## YOUR INSTRUCTIONS
From the records below, find each line with the string "newtheorem" and copy it.

## Saved entries
════

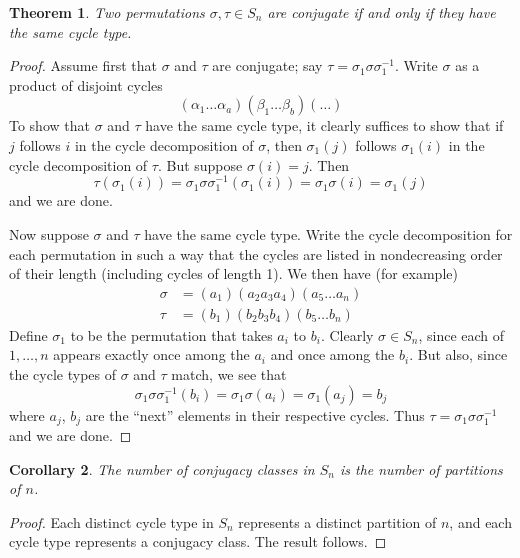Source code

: \documentclass[12pt]{article}
\newtheorem{thm}{Theorem}
\newtheorem{cor}[thm]{Corollary}
\theoremstyle{definition}
\begin{document}
\begin{thm} Two permutations $\sigma, \tau\in S_n$ are conjugate if and only if they have the same cycle type.
\end{thm}
\begin{proof} Assume first that $\sigma$ and $\tau$ are conjugate; say $\tau=\sigma_1\sigma\sigma_1^{-1}$. Write $\sigma$ as a product of disjoint cycles
\[(\alpha_1 \ldots \alpha_a)(\beta_1 \ldots \beta_b)(\ldots)\]
To show that $\sigma$ and $\tau$ have the same cycle type, it clearly suffices to show that if $j$ follows $i$ in the cycle decomposition of $\sigma$, then $\sigma_1(j)$ follows $\sigma_1(i)$ in the cycle decomposition of $\tau$. But suppose $\sigma(i)=j$. Then
\[\tau(\sigma_1(i))=\sigma_1\sigma\sigma_1^{-1}(\sigma_1(i))=\sigma_1\sigma(i)=\sigma_1(j)\]
and we are done.

Now suppose $\sigma$ and $\tau$ have the same cycle type. Write the cycle decomposition for each permutation in such a way that the cycles are listed in nondecreasing order of their length (including cycles of length 1). We then have (for example)
\begin{align*}
\sigma&=(a_1)(a_2 a_3 a_4)(a_5 \ldots a_n)\\
\tau &= (b_1)(b_2 b_3 b_4)(b_5 \ldots b_n)
\end{align*}
Define $\sigma_1$ to be the permutation that takes $a_i$ to $b_i$. Clearly $\sigma\in S_n$, since each of $1,\ldots,n$ appears exactly once among the $a_i$ and once among the $b_i$. But also, since the cycle types of $\sigma$ and $\tau$ match, we see that
\[\sigma_1\sigma\sigma_1^{-1}(b_i) = \sigma_1\sigma(a_i)=\sigma_1(a_j)=b_j\]
where $a_j$, $b_j$ are the "`next"' elements in their respective cycles. Thus $\tau=\sigma_1\sigma\sigma_1^{-1}$ and we are done.
\end{proof}

\begin{cor} The number of conjugacy classes in $S_n$ is the number of partitions of $n$.
\end{cor}
\begin{proof}
Each distinct cycle type in $S_n$ represents a distinct partition of $n$, and each cycle type represents a conjugacy class. The result follows.
\end{proof}
\end{document}
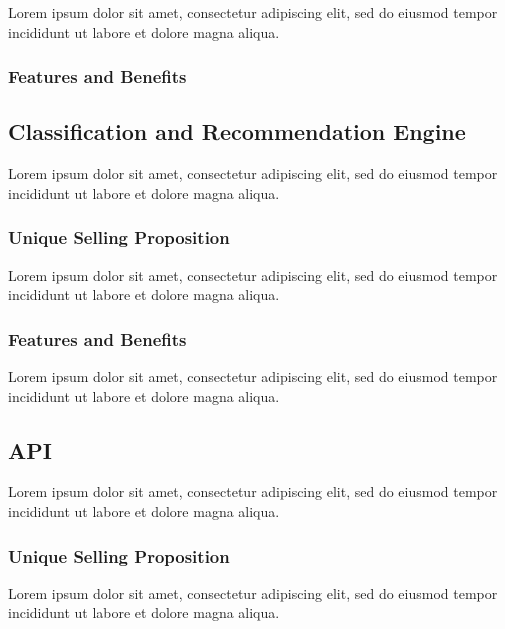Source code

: Lorem ipsum dolor sit amet, consectetur adipiscing elit, sed do eiusmod tempor incididunt ut labore et dolore magna aliqua.

\subsubsection*{Features and Benefits}


\subsection{Classification and Recommendation Engine}

Lorem ipsum dolor sit amet, consectetur adipiscing elit, sed do eiusmod tempor incididunt ut labore et dolore magna aliqua.

\subsubsection*{Unique Selling Proposition}

Lorem ipsum dolor sit amet, consectetur adipiscing elit, sed do eiusmod tempor incididunt ut labore et dolore magna aliqua.

\subsubsection*{Features and Benefits}

Lorem ipsum dolor sit amet, consectetur adipiscing elit, sed do eiusmod tempor incididunt ut labore et dolore magna aliqua.


\subsection{API}

Lorem ipsum dolor sit amet, consectetur adipiscing elit, sed do eiusmod tempor incididunt ut labore et dolore magna aliqua.

\subsubsection*{Unique Selling Proposition}

Lorem ipsum dolor sit amet, consectetur adipiscing elit, sed do eiusmod tempor incididunt ut labore et dolore magna aliqua.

════

## TASK ANSWER
\newtheorem{thm}{Theorem}
\newtheorem{cor}[thm]{Corollary}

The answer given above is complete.